# Kubota B2650 Bucket tip is very slow.



## TimLC (Jan 6, 2018)

Hi I'm new here and this is my first tractor. Its a Kubota B2650 with 95 hours on it. When I dump the bucket on the FEL it is very slow. It takes about 12-15 seconds to fully dump. Curl back is normal speed. All quick connections are fully seated. I don't really know much about these and the manual is of no help. Any ideas that any one can give would be greatly appreciated. This has been going on since about 75 hours.

Thank you


----------



## rhino (Jan 9, 2017)

Next time you have tractor running and it is still doing it. Push the 3point hitch lever forward and listen for a change in sound the tractor makes. If it does sound different, see if the bucket works better. If it helps the hydraulic are dead headed and running over relief. If it didn't help, then make sure you are pushing the loader lever all the way to dump. There are some Kubota valves that have a double throw on that dump spool. Hope this helps, please let us know how you made out.


----------



## BigT (Sep 15, 2014)

Hello Tim, welcome to the tractor forum.

Your tractor may still be covered by warranty. Check it out.


----------



## Hoodoo Valley (Nov 14, 2006)

Also, with many of the new tractors, you have the ability to go from what they call Gen mode to dump mode.

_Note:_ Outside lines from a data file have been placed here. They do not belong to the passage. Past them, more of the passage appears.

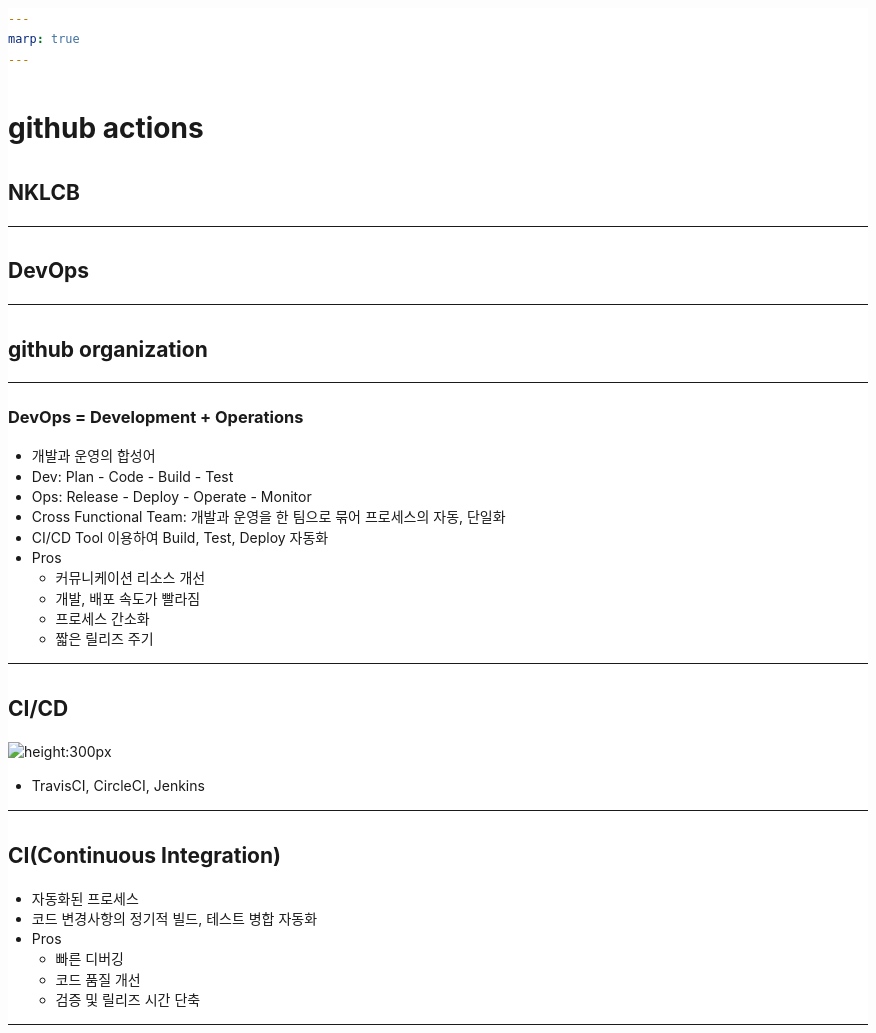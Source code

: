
 ```yaml
---
marp: true
---
```


# github actions

## NKLCB

---



## DevOps

---

## github organization

---

### DevOps = Development + Operations

- 개발과 운영의 합성어
- Dev: Plan - Code - Build - Test
- Ops: Release - Deploy - Operate - Monitor
- Cross Functional Team: 개발과 운영을 한 팀으로 묶어 프로세스의 자동, 단일화
- CI/CD Tool 이용하여 Build, Test, Deploy 자동화
- Pros
    - 커뮤니케이션 리소스 개선
    - 개발, 배포 속도가 빨라짐
    - 프로세스 간소화
    - 짧은 릴리즈 주기

---

## CI/CD

![height:300px](https://www.redhat.com/cms/managed-files/ci-cd-flow-desktop_edited.png)

- TravisCI, CircleCI, Jenkins

---

## CI(Continuous Integration)

- 자동화된 프로세스
- 코드 변경사항의 정기적 빌드, 테스트 병합 자동화
- Pros
    - 빠른 디버깅
    - 코드 품질 개선
    - 검증 및 릴리즈 시간 단축

---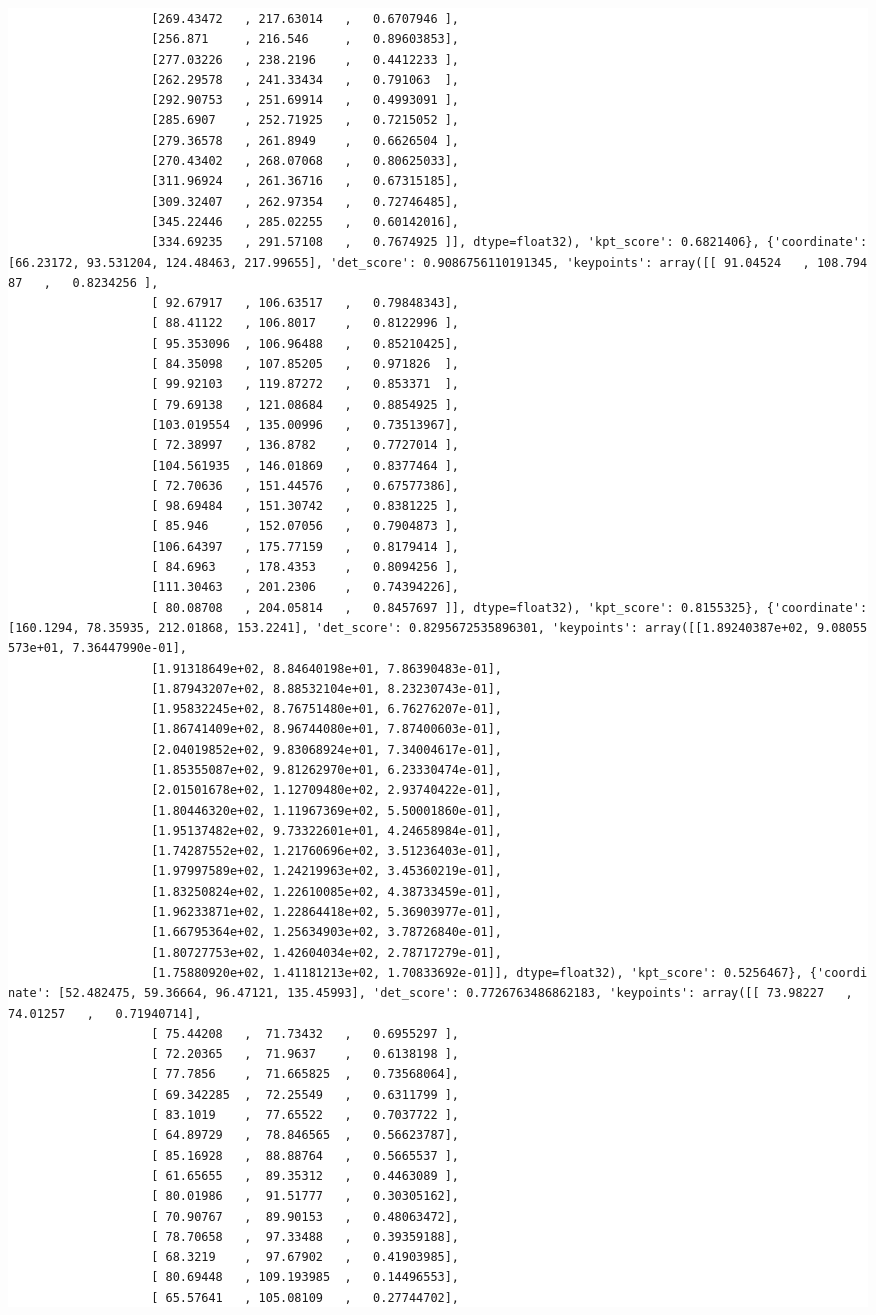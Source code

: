                        [269.43472   , 217.63014   ,   0.6707946 ],
                        [256.871     , 216.546     ,   0.89603853],
                        [277.03226   , 238.2196    ,   0.4412233 ],
                        [262.29578   , 241.33434   ,   0.791063  ],
                        [292.90753   , 251.69914   ,   0.4993091 ],
                        [285.6907    , 252.71925   ,   0.7215052 ],
                        [279.36578   , 261.8949    ,   0.6626504 ],
                        [270.43402   , 268.07068   ,   0.80625033],
                        [311.96924   , 261.36716   ,   0.67315185],
                        [309.32407   , 262.97354   ,   0.72746485],
                        [345.22446   , 285.02255   ,   0.60142016],
                        [334.69235   , 291.57108   ,   0.7674925 ]], dtype=float32), 'kpt_score': 0.6821406}, {'coordinate': [66.23172, 93.531204, 124.48463, 217.99655], 'det_score': 0.9086756110191345, 'keypoints': array([[ 91.04524   , 108.79487   ,   0.8234256 ],
                        [ 92.67917   , 106.63517   ,   0.79848343],
                        [ 88.41122   , 106.8017    ,   0.8122996 ],
                        [ 95.353096  , 106.96488   ,   0.85210425],
                        [ 84.35098   , 107.85205   ,   0.971826  ],
                        [ 99.92103   , 119.87272   ,   0.853371  ],
                        [ 79.69138   , 121.08684   ,   0.8854925 ],
                        [103.019554  , 135.00996   ,   0.73513967],
                        [ 72.38997   , 136.8782    ,   0.7727014 ],
                        [104.561935  , 146.01869   ,   0.8377464 ],
                        [ 72.70636   , 151.44576   ,   0.67577386],
                        [ 98.69484   , 151.30742   ,   0.8381225 ],
                        [ 85.946     , 152.07056   ,   0.7904873 ],
                        [106.64397   , 175.77159   ,   0.8179414 ],
                        [ 84.6963    , 178.4353    ,   0.8094256 ],
                        [111.30463   , 201.2306    ,   0.74394226],
                        [ 80.08708   , 204.05814   ,   0.8457697 ]], dtype=float32), 'kpt_score': 0.8155325}, {'coordinate': [160.1294, 78.35935, 212.01868, 153.2241], 'det_score': 0.8295672535896301, 'keypoints': array([[1.89240387e+02, 9.08055573e+01, 7.36447990e-01],
                        [1.91318649e+02, 8.84640198e+01, 7.86390483e-01],
                        [1.87943207e+02, 8.88532104e+01, 8.23230743e-01],
                        [1.95832245e+02, 8.76751480e+01, 6.76276207e-01],
                        [1.86741409e+02, 8.96744080e+01, 7.87400603e-01],
                        [2.04019852e+02, 9.83068924e+01, 7.34004617e-01],
                        [1.85355087e+02, 9.81262970e+01, 6.23330474e-01],
                        [2.01501678e+02, 1.12709480e+02, 2.93740422e-01],
                        [1.80446320e+02, 1.11967369e+02, 5.50001860e-01],
                        [1.95137482e+02, 9.73322601e+01, 4.24658984e-01],
                        [1.74287552e+02, 1.21760696e+02, 3.51236403e-01],
                        [1.97997589e+02, 1.24219963e+02, 3.45360219e-01],
                        [1.83250824e+02, 1.22610085e+02, 4.38733459e-01],
                        [1.96233871e+02, 1.22864418e+02, 5.36903977e-01],
                        [1.66795364e+02, 1.25634903e+02, 3.78726840e-01],
                        [1.80727753e+02, 1.42604034e+02, 2.78717279e-01],
                        [1.75880920e+02, 1.41181213e+02, 1.70833692e-01]], dtype=float32), 'kpt_score': 0.5256467}, {'coordinate': [52.482475, 59.36664, 96.47121, 135.45993], 'det_score': 0.7726763486862183, 'keypoints': array([[ 73.98227   ,  74.01257   ,   0.71940714],
                        [ 75.44208   ,  71.73432   ,   0.6955297 ],
                        [ 72.20365   ,  71.9637    ,   0.6138198 ],
                        [ 77.7856    ,  71.665825  ,   0.73568064],
                        [ 69.342285  ,  72.25549   ,   0.6311799 ],
                        [ 83.1019    ,  77.65522   ,   0.7037722 ],
                        [ 64.89729   ,  78.846565  ,   0.56623787],
                        [ 85.16928   ,  88.88764   ,   0.5665537 ],
                        [ 61.65655   ,  89.35312   ,   0.4463089 ],
                        [ 80.01986   ,  91.51777   ,   0.30305162],
                        [ 70.90767   ,  89.90153   ,   0.48063472],
                        [ 78.70658   ,  97.33488   ,   0.39359188],
                        [ 68.3219    ,  97.67902   ,   0.41903985],
                        [ 80.69448   , 109.193985  ,   0.14496553],
                        [ 65.57641   , 105.08109   ,   0.27744702],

In one sense, the loader hydraulics are active throughout the dump cycle, and adjusted the other way, the loader hydraulics are released like a trip bucket. Sounds like you might be in the Gen mode.


----------



## Hoodoo Valley (Nov 14, 2006)

On mine (John Deere) there is a clip at lever to spool point that you undo and flip. Details are sketchy, but I know I did it with mine. You might try dead heading the cylinders too several times also, as this helps warm up the hydraulic fluid and drive out any air.


----------



## BigT (Sep 15, 2014)

Try switching the tilt hoses at the control valve and see if the problem reverses. Check the quick connects for loose pieces internally. You may have a quick connect problem.


----------



## Thomas (Nov 1, 2006)

Disconnecting hyd. line and clean.


----------